_Assignment_. Within the records below is a range that opens at the line with "This study strongly" and closes at the line with "2021, p. 4)". Return that range word for word, both ends included, and only that range.

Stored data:

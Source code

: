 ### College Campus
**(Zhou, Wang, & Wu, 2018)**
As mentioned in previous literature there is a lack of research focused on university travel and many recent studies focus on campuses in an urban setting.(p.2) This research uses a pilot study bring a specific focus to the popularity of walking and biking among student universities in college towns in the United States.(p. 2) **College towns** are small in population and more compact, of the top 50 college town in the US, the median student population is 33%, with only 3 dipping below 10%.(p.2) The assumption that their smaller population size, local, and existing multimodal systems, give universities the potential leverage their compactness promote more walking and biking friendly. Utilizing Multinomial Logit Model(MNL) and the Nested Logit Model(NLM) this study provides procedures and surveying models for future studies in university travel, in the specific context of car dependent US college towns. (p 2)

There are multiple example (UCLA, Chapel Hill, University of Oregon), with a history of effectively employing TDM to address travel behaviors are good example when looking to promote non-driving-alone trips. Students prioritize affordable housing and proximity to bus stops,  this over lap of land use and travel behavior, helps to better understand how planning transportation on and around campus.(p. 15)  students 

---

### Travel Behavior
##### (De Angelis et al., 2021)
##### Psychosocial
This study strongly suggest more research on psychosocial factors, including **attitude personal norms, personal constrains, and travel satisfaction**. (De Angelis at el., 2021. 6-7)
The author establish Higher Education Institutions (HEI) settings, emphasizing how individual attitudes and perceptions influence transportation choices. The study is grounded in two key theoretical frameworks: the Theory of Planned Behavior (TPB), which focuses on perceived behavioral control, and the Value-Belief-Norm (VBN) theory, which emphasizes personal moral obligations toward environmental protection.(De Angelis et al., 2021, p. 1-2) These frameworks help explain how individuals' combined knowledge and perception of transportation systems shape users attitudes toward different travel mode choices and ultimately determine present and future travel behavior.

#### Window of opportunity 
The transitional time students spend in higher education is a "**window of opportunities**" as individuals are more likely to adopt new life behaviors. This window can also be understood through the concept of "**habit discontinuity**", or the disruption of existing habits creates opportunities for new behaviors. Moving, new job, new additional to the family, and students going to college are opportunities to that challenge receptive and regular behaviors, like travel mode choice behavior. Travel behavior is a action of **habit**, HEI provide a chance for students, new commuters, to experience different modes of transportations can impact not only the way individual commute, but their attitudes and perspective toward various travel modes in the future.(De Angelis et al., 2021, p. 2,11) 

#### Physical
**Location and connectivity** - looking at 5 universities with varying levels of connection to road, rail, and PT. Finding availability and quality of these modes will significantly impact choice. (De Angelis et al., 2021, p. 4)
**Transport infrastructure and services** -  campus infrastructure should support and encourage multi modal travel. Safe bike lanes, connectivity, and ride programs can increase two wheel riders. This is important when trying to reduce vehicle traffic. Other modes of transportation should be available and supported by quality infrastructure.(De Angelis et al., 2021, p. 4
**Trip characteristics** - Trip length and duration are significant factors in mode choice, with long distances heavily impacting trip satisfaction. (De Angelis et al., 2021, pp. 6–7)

_Result of the exercise_.
This study strongly suggest more research on psychosocial factors, including **attitude personal norms, personal constrains, and travel satisfaction**. (De Angelis at el., 2021. 6-7)
The author establish Higher Education Institutions (HEI) settings, emphasizing how individual attitudes and perceptions influence transportation choices. The study is grounded in two key theoretical frameworks: the Theory of Planned Behavior (TPB), which focuses on perceived behavioral control, and the Value-Belief-Norm (VBN) theory, which emphasizes personal moral obligations toward environmental protection.(De Angelis et al., 2021, p. 1-2) These frameworks help explain how individuals' combined knowledge and perception of transportation systems shape users attitudes toward different travel mode choices and ultimately determine present and future travel behavior.

#### Window of opportunity 
The transitional time students spend in higher education is a "**window of opportunities**" as individuals are more likely to adopt new life behaviors. This window can also be understood through the concept of "**habit discontinuity**", or the disruption of existing habits creates opportunities for new behaviors. Moving, new job, new additional to the family, and students going to college are opportunities to that challenge receptive and regular behaviors, like travel mode choice behavior. Travel behavior is a action of **habit**, HEI provide a chance for students, new commuters, to experience different modes of transportations can impact not only the way individual commute, but their attitudes and perspective toward various travel modes in the future.(De Angelis et al., 2021, p. 2,11) 

#### Physical
**Location and connectivity** - looking at 5 universities with varying levels of connection to road, rail, and PT. Finding availability and quality of these modes will significantly impact choice. (De Angelis et al., 2021, p. 4)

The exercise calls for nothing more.